COLI’s Results Disappoint, but Earnings Should See Swift Recovery
No-moat China Overseas Land & Investment 00688 reported weak 2022 numbers with revenue dropping 26% year on year and net profit down 43%. However, we expect around 11% year-on-year growth in 2023-24 given a sales recovery, normalizing delivery, and improving homebuyer confidence. We believe earnings have bottomed especially as the one-off write-downs of inventories and jointly developed projects and foreign exchange losses in 2022 are unlikely to be repeated in 2023 and are non-cash flow items. We foresee that COLI will post a meaningful 22.4% EPS growth in 2023 off a low base. We also like the countercyclical landbank acquisition by COLI with 85% of land premium allocated to higher-tier cities in 2022. That said, we are slightly more conservative on our long-run gross margin assumptions due to heightened land cost, which leads to a mild reduction in our fair value estimate to HKD 29 from HKD 30. At our valuation, COLI is trading at around 0.8 times price/book, a reasonable level compared with 0.5-1.2 times in 2019-21. Also, we think long-term investors will find COLI attractive at the current share price level at its 5%-6% dividend yield.
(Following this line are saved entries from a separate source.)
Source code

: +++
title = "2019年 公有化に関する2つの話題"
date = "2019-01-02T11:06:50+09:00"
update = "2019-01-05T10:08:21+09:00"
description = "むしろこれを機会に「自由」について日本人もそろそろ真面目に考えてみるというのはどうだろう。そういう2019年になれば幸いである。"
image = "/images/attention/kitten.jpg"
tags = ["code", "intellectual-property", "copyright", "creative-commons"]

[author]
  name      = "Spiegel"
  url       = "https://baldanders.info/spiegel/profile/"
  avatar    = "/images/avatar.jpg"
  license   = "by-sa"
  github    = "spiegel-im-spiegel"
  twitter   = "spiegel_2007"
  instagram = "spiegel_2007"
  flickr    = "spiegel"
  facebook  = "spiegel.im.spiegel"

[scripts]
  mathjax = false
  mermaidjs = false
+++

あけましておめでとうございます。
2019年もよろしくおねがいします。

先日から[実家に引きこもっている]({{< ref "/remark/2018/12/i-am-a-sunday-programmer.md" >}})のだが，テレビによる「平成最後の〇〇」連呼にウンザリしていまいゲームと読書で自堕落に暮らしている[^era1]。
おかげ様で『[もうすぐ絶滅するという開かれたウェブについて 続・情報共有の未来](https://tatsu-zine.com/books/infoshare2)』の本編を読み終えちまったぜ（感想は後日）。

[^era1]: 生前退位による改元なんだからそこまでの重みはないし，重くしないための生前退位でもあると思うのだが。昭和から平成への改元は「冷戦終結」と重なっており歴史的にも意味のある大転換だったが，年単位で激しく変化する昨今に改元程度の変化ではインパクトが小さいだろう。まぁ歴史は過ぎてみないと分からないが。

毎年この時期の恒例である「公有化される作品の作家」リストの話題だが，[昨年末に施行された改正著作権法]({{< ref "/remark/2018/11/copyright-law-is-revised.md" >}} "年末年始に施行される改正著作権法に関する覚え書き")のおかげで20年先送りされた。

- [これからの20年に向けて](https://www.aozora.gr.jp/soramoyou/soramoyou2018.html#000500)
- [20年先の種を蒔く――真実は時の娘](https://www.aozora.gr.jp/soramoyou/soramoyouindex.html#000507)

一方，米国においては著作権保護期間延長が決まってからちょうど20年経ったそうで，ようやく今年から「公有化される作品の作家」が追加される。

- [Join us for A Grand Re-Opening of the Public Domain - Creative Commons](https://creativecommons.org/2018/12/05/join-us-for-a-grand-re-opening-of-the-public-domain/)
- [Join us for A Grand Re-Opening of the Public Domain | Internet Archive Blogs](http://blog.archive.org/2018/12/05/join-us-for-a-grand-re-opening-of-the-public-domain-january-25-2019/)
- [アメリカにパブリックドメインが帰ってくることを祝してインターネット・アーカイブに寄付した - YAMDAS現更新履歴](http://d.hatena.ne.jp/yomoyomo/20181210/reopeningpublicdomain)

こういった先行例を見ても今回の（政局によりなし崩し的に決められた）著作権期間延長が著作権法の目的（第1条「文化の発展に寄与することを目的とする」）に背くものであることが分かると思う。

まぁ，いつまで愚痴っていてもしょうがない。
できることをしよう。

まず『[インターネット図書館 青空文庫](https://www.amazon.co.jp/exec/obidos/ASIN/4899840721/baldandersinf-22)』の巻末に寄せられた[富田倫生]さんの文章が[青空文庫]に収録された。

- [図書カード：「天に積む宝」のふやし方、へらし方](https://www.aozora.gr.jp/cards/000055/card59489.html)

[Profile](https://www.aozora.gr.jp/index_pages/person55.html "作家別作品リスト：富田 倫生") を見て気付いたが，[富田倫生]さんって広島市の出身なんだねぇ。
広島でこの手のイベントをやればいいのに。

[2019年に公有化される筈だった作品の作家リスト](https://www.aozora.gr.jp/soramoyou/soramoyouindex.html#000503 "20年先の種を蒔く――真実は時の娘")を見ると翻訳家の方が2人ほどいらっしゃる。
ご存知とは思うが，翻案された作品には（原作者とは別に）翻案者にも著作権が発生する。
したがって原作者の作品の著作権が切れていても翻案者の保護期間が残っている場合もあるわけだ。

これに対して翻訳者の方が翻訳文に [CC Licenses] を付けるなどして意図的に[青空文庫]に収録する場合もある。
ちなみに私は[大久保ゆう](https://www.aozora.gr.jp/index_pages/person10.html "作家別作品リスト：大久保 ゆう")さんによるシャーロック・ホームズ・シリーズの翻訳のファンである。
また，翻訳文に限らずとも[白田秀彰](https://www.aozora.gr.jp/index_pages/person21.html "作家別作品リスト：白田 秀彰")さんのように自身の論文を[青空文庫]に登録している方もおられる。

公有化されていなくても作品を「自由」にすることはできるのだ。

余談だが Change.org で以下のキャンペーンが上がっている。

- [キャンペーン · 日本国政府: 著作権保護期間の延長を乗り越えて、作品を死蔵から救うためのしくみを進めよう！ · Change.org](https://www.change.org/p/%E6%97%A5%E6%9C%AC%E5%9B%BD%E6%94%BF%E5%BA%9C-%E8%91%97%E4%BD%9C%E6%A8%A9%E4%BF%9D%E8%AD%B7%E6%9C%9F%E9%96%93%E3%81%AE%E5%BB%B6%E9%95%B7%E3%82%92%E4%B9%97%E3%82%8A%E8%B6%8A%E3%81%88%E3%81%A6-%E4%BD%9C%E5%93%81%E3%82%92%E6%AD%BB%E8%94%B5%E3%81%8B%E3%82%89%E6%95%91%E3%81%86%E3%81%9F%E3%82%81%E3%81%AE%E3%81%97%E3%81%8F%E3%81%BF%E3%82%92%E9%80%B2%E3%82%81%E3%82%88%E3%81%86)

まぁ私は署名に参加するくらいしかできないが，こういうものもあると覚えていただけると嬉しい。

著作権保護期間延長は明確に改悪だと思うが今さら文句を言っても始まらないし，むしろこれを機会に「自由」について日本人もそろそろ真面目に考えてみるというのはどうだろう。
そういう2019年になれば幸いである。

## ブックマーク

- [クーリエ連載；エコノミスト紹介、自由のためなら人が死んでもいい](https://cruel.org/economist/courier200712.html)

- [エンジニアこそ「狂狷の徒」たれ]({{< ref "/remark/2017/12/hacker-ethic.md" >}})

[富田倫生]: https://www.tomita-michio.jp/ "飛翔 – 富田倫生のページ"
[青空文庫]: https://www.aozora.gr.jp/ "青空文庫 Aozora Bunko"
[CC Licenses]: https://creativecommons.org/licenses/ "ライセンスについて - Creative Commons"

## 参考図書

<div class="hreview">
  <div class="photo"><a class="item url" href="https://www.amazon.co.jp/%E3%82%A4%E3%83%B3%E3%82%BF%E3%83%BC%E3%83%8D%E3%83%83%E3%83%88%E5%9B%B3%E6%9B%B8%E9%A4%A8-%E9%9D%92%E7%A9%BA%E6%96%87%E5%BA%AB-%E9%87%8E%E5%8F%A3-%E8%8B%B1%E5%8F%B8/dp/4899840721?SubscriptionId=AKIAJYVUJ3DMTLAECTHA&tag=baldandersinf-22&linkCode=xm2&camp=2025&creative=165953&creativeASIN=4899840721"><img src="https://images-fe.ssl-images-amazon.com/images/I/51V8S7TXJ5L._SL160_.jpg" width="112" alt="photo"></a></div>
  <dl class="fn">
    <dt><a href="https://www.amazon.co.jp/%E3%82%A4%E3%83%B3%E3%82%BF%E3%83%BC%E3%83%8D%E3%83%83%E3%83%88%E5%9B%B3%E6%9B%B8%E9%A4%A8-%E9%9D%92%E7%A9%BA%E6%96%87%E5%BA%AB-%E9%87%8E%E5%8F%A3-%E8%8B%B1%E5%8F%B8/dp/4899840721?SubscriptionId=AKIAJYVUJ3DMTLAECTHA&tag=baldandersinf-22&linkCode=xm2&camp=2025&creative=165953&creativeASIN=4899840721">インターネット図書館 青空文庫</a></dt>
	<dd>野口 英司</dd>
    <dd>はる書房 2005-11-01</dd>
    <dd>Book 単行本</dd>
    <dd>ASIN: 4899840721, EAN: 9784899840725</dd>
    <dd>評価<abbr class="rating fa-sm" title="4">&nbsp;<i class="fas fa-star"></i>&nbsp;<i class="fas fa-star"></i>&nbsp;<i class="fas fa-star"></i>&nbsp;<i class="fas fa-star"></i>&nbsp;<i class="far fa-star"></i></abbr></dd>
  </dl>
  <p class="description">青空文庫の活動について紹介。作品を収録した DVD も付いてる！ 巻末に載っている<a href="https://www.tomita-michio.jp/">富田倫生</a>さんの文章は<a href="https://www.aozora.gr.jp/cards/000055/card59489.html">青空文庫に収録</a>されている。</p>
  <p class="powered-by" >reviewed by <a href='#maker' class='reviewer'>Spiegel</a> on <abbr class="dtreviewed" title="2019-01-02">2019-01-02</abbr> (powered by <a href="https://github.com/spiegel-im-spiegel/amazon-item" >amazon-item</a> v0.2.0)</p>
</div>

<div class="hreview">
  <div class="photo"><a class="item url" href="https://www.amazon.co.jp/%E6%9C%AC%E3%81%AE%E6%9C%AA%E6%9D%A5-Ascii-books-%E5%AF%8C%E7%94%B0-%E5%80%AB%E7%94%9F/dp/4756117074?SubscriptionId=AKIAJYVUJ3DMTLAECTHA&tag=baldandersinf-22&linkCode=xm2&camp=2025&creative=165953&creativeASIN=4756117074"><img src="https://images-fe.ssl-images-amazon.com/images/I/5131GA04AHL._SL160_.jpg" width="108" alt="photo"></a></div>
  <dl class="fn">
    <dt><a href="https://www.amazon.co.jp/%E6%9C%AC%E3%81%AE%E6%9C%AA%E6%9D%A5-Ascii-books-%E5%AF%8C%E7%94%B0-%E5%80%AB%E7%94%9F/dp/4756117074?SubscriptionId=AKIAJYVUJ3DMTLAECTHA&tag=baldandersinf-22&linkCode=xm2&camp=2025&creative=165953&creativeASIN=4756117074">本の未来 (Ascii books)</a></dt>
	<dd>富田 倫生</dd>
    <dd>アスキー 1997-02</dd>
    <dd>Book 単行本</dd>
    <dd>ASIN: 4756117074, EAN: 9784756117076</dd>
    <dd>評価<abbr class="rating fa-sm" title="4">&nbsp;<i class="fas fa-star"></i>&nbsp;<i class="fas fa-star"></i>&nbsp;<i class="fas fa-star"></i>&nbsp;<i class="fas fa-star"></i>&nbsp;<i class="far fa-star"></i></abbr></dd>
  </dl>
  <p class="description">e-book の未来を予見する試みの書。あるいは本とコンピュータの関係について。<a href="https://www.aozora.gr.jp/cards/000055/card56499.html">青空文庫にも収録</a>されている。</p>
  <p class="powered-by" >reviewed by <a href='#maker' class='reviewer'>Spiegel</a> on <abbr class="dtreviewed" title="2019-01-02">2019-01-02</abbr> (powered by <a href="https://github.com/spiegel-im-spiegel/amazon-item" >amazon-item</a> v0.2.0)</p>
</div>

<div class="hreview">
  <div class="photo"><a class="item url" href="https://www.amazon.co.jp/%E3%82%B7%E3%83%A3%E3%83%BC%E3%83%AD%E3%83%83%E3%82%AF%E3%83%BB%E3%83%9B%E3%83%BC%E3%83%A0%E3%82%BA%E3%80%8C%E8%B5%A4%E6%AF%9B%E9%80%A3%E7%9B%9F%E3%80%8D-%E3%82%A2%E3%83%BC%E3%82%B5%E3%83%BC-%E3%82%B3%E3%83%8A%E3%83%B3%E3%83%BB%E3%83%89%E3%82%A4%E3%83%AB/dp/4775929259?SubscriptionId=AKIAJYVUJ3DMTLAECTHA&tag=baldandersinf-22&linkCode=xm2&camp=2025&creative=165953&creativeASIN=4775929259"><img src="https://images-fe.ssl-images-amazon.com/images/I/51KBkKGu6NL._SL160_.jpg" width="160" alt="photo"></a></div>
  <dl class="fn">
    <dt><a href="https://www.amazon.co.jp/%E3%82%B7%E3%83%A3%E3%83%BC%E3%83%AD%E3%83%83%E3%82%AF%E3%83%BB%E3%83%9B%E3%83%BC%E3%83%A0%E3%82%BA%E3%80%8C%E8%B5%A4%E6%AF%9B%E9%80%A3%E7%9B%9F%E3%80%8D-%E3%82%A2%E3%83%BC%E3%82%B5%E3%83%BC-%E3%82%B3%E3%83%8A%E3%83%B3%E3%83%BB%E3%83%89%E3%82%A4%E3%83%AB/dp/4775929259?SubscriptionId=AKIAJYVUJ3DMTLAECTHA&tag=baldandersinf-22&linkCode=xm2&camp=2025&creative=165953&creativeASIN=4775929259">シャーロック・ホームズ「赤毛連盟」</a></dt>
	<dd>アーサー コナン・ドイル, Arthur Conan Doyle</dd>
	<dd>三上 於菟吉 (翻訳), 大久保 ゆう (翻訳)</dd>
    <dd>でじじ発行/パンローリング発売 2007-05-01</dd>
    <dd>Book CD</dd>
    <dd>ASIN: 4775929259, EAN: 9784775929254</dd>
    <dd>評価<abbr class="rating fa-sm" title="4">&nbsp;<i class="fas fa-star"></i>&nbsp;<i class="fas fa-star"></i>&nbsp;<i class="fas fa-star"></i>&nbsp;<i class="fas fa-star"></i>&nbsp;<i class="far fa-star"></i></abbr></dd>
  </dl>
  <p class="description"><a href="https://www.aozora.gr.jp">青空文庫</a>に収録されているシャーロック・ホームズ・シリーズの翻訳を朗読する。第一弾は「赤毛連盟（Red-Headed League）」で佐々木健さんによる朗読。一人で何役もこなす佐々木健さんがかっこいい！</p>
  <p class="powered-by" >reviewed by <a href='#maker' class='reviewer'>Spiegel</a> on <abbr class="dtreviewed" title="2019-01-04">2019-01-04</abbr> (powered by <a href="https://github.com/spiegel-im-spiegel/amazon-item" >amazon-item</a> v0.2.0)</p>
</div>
Despite a 16% year-on-year dip in contracted sales (excluding associates and joint ventures) in 2022, COLI has posted a swift rebound of over 70% year on year in January to February 2023 thanks to a stronghold in higher-tier cities. In 2022, COLI added CNY 186.2 billion to salable resources with 87% in Tier 1 and Tier 2 cities. We believe this bodes well for continuing sales recovery and expect a 21% uptick in contracted sales for 2023. Looking into the next few years, competition over high-quality land parcels will remain intense, which pressures COLI’s scaling pace. However, we think COLI is well positioned to post a double-digit land premium growth in 2023 given its strong financial position. We expect income from associates and joint ventures to gradually improve given their exposure to lower-tier cities.